» **YOUR TASK**
Determine how many lines in the entries below contain "帝国之函数式编程", and output only that number.

» **TASK MATERIAL**
========================

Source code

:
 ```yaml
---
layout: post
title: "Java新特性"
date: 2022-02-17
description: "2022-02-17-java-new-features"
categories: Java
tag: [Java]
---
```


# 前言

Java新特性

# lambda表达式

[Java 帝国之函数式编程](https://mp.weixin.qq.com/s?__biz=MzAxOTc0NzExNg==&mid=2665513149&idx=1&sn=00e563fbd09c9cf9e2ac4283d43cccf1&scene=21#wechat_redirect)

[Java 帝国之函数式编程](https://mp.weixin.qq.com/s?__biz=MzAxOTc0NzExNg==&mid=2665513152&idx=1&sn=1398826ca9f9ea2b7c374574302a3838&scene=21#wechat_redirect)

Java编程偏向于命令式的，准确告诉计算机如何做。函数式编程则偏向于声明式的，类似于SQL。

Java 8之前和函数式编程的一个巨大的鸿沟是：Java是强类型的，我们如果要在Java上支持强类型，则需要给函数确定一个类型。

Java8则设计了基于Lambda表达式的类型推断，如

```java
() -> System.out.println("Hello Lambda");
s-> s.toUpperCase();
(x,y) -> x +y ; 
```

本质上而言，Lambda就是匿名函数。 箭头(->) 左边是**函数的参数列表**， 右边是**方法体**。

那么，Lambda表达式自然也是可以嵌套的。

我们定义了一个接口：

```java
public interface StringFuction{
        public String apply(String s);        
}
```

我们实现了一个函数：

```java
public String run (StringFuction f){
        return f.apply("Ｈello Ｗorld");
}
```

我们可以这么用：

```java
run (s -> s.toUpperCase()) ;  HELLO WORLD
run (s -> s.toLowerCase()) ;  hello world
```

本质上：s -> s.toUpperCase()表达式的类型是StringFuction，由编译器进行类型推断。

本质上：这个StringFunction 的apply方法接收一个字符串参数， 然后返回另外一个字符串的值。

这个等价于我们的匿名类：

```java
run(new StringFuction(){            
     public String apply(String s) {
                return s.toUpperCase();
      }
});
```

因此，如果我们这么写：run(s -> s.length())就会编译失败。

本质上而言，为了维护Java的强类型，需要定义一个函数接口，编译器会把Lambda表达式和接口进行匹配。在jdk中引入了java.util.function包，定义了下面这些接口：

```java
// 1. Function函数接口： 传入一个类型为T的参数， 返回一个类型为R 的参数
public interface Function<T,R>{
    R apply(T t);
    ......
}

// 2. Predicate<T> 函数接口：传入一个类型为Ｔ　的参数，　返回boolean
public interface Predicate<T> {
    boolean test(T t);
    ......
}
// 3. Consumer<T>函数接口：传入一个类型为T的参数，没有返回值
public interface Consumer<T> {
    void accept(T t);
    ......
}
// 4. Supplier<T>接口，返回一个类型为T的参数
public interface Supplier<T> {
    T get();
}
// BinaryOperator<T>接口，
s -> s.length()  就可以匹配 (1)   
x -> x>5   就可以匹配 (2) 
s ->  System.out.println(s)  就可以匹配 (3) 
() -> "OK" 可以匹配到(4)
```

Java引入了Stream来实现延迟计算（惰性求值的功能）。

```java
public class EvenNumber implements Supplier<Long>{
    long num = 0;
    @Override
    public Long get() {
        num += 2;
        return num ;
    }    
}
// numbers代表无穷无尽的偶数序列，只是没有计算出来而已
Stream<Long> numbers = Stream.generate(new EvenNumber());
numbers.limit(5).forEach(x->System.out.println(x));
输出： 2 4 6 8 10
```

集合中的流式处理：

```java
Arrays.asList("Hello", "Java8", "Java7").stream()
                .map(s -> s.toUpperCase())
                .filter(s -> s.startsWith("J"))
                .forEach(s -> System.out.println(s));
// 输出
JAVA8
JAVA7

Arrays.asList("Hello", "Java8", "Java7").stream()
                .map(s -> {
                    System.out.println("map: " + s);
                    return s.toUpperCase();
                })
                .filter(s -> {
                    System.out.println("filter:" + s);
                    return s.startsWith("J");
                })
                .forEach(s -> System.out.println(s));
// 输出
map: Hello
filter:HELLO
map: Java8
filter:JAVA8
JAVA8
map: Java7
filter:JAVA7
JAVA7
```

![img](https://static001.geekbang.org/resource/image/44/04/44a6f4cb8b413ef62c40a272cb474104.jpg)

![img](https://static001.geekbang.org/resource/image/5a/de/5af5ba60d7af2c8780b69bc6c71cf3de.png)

========================

» **OUTPUT**
2